G7 leaders to hold talks with Zelenskyy on Sunday

Group of Seven (G7) leaders will hold talks with Ukrainian President Volodymyr Zelenskyy on Sunday after US President Joe Biden said they would discuss possible additional actions in response to Russia's invasion of Ukraine earlier this week.

Talks will focus on the war's latest developments, efforts to bolster Ukraine and ways to demonstrate "continued G7 unity in our collective response, including by imposing severe costs for Putin's war," a spokesperson for the White House's National Security Council said.

The leaders of the G7 countries, which include the United States, Britain, France, Germany, Japan, Canada and Italy, will hold their virtual meeting with Zelenskyy on Sunday morning.

On Wednesday, Biden said he planned to discuss potential additional measures against Moscow for its continuing and intensifying war in neighboring Ukraine, adding that the United States was always open to more sanctions.

By Kate Ainsworth

The moment Russian forces hit a grain storage facility with missile in the Dnipro region of Ukraine last week.

By Kate Ainsworth

Key Event

Russia claims missiles hit 31 areas where Ukrainian troops are deployed

Russia's defence ministry says its missiles have struck a weapons depot near the eastern Ukrainian city of Popasna, according to Russian state news agency RIA.

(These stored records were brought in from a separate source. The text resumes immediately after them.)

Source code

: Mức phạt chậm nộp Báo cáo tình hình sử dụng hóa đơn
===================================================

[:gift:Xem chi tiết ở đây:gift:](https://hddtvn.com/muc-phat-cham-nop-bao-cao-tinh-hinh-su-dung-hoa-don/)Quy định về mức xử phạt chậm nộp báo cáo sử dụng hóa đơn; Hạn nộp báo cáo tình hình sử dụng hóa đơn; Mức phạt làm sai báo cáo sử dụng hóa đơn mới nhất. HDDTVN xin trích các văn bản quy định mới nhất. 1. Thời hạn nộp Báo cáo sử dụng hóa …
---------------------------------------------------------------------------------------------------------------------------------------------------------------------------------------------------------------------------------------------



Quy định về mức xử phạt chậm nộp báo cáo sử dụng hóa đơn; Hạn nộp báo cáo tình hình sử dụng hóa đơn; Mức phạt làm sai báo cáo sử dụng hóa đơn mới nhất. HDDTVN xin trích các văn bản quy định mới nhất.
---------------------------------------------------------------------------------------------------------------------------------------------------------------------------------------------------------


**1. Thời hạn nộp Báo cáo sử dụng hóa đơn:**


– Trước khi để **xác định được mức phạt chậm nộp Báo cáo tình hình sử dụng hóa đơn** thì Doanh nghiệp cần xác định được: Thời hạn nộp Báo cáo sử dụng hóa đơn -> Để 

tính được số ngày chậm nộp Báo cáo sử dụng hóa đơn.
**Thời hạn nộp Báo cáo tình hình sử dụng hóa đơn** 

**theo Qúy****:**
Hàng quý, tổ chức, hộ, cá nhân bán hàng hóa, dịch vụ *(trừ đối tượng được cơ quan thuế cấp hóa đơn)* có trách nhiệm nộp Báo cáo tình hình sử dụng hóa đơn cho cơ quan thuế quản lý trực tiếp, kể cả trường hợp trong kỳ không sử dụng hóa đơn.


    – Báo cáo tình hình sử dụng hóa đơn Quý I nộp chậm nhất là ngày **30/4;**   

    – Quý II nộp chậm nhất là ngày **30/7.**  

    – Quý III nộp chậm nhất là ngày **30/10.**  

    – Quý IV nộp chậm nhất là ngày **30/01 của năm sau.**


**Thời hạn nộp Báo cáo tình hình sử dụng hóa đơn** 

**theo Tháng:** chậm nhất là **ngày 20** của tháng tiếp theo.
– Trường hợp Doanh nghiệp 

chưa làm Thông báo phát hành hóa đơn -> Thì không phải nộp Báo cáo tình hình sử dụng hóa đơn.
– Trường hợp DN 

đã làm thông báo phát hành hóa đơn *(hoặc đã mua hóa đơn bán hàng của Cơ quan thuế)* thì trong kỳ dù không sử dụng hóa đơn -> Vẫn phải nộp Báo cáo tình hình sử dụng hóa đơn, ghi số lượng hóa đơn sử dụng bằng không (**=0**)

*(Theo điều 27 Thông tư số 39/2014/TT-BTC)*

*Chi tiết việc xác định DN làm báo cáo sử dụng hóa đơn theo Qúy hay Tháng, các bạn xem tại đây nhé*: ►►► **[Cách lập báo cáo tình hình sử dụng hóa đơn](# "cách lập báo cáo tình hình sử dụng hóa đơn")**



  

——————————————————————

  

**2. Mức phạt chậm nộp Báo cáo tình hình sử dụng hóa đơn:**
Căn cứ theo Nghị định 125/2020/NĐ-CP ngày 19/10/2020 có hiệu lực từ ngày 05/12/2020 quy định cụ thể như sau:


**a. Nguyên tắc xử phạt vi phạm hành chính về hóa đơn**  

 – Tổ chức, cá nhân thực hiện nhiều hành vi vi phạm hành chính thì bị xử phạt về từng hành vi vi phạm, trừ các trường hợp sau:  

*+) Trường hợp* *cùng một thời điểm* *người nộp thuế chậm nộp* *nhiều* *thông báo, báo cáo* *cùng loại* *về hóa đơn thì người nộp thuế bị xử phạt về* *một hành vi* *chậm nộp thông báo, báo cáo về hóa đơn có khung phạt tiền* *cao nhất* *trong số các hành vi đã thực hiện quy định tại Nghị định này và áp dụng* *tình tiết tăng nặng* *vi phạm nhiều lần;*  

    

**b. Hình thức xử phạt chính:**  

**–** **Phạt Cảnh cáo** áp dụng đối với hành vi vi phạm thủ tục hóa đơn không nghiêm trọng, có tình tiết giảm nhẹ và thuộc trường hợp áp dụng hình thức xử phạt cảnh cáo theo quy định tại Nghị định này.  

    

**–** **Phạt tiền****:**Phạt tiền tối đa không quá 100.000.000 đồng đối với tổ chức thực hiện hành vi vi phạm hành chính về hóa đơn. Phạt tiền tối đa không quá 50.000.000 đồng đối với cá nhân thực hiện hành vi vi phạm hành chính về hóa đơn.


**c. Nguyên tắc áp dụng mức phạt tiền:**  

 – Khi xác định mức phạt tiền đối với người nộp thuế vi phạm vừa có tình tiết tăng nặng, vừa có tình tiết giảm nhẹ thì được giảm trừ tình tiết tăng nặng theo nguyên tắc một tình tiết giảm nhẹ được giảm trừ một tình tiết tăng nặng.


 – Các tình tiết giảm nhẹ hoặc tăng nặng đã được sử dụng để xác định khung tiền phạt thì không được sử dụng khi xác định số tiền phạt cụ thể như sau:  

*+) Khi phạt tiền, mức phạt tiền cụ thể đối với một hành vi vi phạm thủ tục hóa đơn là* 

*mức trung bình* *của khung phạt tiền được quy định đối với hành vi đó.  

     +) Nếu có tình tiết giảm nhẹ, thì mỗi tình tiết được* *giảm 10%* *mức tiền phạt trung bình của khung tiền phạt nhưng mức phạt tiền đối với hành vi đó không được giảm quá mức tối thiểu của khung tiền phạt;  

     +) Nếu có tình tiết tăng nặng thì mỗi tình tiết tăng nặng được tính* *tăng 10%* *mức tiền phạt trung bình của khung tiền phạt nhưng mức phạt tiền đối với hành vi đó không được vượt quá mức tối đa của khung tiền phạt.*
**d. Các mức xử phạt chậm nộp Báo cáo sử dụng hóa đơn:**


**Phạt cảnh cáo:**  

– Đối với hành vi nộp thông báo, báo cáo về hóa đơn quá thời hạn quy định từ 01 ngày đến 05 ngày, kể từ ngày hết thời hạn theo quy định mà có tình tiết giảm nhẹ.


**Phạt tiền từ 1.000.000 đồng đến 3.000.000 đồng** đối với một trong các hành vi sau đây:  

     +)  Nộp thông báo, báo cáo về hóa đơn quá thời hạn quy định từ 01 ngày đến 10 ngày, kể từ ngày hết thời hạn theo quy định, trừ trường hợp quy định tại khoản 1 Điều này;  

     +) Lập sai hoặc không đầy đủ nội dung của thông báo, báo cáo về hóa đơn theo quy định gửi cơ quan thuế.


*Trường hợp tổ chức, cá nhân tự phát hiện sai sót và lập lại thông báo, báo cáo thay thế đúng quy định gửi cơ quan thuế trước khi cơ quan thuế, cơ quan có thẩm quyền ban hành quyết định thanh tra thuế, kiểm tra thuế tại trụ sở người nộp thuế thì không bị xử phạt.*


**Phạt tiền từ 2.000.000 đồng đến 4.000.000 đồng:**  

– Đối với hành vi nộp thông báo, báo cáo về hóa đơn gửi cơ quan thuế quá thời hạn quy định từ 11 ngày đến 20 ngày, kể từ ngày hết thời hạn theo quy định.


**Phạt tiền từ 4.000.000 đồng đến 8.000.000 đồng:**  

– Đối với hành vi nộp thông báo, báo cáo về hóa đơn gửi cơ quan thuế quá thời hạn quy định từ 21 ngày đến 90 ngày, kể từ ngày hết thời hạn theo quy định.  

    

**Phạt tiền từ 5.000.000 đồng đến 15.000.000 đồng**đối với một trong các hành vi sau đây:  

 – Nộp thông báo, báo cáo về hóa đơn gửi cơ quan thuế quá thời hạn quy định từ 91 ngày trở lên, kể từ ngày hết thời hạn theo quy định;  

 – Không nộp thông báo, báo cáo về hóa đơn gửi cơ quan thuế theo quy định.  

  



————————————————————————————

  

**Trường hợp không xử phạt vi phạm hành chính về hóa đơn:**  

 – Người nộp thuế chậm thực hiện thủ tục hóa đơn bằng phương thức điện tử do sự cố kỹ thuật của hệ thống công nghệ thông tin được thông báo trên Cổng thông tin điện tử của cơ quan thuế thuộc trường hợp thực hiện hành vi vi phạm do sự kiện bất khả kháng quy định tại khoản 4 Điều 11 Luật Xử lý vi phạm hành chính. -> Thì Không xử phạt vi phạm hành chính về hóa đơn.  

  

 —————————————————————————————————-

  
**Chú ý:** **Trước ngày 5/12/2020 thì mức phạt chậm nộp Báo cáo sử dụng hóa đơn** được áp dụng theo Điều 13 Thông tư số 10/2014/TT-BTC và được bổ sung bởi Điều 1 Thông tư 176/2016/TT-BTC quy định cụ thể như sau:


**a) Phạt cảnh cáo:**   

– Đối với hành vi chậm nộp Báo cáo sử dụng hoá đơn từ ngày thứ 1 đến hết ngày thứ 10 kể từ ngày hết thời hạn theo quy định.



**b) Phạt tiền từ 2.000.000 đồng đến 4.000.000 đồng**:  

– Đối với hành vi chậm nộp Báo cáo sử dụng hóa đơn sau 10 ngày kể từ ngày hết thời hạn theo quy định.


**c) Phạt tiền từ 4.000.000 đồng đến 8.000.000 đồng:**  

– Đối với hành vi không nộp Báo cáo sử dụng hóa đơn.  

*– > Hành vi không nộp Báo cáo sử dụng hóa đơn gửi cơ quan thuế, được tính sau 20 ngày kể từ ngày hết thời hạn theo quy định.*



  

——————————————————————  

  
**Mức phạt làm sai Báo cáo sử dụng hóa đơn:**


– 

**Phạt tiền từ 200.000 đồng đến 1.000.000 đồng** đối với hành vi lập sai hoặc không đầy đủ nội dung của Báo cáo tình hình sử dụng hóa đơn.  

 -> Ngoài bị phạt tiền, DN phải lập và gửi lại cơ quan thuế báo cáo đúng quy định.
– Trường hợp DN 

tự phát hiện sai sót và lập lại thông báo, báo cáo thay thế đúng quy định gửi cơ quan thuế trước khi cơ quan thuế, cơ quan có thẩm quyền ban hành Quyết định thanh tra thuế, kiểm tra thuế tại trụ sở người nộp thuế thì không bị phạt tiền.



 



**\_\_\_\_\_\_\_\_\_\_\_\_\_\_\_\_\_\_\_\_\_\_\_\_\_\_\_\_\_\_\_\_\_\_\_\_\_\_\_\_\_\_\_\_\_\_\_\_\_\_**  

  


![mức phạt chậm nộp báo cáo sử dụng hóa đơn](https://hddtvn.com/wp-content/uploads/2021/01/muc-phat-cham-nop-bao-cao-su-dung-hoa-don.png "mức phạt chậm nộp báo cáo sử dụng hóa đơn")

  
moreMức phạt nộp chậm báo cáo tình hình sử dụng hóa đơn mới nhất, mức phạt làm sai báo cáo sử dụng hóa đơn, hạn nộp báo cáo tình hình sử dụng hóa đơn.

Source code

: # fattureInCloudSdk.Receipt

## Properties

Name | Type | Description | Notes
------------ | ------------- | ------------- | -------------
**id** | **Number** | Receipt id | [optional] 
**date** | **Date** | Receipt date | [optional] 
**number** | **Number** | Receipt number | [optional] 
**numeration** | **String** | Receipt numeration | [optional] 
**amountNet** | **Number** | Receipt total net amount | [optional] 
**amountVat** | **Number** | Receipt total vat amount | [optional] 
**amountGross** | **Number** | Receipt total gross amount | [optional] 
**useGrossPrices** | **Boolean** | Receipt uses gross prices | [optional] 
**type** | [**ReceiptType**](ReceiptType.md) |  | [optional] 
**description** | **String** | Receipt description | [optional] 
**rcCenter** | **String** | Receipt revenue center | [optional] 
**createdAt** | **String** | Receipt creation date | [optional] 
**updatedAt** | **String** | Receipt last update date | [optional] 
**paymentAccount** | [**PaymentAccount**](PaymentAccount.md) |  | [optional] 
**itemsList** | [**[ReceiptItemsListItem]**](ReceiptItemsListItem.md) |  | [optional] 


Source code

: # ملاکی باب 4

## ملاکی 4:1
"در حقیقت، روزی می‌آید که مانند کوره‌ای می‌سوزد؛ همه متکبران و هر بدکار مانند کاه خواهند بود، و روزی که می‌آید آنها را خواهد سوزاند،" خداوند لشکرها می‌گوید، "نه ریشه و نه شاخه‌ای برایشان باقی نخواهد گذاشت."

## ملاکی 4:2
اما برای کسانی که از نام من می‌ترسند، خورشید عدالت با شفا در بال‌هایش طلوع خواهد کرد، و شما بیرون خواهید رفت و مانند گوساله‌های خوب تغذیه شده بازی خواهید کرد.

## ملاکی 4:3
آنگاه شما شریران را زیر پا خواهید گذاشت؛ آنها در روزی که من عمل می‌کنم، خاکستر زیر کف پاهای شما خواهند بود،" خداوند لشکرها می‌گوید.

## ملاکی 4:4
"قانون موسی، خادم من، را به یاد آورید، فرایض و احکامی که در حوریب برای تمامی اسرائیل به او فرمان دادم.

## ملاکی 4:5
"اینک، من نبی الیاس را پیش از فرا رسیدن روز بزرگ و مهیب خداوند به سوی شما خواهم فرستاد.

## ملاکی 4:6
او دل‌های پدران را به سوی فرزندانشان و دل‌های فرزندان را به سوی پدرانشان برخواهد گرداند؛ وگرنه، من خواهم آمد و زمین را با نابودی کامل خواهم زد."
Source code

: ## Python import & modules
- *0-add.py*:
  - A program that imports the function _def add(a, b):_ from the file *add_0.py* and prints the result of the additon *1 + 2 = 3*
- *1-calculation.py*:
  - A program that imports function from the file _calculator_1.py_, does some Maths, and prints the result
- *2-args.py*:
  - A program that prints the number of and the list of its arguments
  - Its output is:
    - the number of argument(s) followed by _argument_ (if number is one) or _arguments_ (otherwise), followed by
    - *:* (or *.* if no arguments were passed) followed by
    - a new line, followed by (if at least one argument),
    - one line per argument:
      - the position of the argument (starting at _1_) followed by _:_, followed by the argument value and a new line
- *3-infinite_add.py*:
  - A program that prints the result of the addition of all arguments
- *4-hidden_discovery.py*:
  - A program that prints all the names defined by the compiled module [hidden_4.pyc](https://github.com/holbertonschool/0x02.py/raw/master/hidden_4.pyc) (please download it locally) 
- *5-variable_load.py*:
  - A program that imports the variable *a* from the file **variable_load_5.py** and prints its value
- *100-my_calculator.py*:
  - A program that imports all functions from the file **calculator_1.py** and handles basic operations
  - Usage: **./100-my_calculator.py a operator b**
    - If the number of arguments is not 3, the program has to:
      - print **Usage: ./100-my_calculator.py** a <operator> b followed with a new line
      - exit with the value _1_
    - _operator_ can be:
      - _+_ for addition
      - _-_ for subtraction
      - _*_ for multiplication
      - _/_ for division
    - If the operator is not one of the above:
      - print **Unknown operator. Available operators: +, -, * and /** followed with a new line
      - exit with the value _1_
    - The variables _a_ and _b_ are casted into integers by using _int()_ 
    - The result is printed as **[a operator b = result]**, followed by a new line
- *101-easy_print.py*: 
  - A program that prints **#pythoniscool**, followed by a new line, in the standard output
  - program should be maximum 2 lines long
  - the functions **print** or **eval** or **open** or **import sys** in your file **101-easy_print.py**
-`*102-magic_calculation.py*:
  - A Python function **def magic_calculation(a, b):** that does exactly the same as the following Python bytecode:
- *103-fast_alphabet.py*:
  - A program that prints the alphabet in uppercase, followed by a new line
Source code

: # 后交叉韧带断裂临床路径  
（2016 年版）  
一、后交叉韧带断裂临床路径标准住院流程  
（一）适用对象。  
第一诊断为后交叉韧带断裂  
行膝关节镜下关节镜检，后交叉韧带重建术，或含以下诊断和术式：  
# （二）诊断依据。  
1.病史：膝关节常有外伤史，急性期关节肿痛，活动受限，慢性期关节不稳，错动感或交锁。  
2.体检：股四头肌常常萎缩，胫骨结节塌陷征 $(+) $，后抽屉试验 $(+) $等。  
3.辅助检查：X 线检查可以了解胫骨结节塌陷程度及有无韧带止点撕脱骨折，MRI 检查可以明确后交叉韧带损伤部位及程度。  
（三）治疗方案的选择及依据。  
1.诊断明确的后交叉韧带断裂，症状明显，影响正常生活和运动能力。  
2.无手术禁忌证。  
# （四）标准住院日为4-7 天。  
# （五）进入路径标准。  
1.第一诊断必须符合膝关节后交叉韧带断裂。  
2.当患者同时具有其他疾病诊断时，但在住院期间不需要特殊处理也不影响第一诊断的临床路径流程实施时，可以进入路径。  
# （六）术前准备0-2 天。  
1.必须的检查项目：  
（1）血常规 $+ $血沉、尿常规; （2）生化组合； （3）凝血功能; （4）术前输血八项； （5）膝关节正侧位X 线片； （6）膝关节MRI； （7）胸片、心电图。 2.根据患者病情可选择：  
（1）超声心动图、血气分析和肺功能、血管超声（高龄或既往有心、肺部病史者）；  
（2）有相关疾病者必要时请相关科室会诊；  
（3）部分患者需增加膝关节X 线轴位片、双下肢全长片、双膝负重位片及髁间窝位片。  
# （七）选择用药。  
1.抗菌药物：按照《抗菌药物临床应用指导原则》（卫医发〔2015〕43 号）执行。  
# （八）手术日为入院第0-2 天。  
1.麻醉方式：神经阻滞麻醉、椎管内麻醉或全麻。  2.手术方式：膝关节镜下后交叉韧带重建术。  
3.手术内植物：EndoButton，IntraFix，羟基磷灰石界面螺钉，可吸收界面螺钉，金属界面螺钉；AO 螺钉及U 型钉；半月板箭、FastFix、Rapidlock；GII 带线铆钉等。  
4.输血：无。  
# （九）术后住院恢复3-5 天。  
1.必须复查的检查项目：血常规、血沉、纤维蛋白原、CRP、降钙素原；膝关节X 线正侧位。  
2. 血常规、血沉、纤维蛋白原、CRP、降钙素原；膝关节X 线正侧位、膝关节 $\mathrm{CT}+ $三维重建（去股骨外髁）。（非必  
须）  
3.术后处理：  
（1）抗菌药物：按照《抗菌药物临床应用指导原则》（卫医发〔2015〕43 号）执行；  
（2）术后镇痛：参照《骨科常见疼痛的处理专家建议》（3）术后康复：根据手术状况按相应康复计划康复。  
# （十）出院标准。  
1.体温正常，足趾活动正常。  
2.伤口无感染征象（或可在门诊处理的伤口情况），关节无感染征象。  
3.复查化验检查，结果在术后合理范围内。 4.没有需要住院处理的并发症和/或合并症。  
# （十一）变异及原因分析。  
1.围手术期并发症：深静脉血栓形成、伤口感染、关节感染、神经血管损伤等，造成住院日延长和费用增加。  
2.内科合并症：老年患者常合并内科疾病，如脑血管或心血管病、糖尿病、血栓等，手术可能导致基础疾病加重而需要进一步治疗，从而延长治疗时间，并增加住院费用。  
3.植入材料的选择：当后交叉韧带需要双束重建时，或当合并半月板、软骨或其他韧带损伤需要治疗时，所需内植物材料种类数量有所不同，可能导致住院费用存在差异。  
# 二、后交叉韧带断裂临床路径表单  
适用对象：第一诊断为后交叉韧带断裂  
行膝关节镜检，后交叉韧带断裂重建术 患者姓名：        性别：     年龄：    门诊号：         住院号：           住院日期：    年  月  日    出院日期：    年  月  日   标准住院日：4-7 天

The agency also said Russian missiles have also hit 31 areas where Ukrainian forces were deployed.

Interfax, another state-owned news agency said Russian forces shot down one Ukrainian SU-27 warplane in the eastern Luhansk region.

Ukrainian authorities have not commented on the reports.

By Kate Ainsworth

Key Event

Zelenskyy calls on German Chancellor to visit Ukraine on May 9

Ukrainian President Volodymyr Zelenskyy has urged German Chancellor Olaf Scholz to take a "powerful step" and visit Kyiv on May 9, the date when Russia commemorates the Soviet Union's victory in World War II.

Speaking to Britain's Chatham House think tank, Zelenskyy offered the invitiation to Scholz, after the two countries' relations were strained when the German president was stopped from visiting Kyiv last month.

"He's invited, the invitation is open, it has been for some time now," Zelenskyy said on a video call.

"He's invited to come to Ukraine, he can make this very powerful political step to come here on the 9th of May, to Kyiv.

"I am not explaining the significance, I think you're cultured enough to understand why."

By Kate Ainsworth

In pictures: The Ukrainians who escaped the Azovstal steel plant

Another 50 people, mostly women, children and the elderly, were evacuated from the besieged Azovstal steel plant in Mariupol.

It's the last Ukrainian stronghold in the port city, and about 150 people remain in the underground bunkers with little food and water.

Those who were evacuated were taken to a temporary accommodation centre in Bezimenne, a small village in the self-declared Donetsk People's Republic, whose independence is only recognised by Russia.

Reuters photographer Alexander Ermochenko captured these images of those who have emerged after weeks underground.

By Kate Ainsworth

Why the world's weapons makers aren't yet making big bucks off the war in Ukraine

When Russia launched its invasion of Ukraine at the end of February, the stock prices of many of the world's biggest arms manufacturers spiked.

As the first Russian tanks rolled across the border, investors flocked to companies, including Raytheon, Northrop Grumman, Thales, Lockheed Martin and General Dynamics.

However, the demand created by the war has yet to translate into big increases in revenue for the major defence contractors.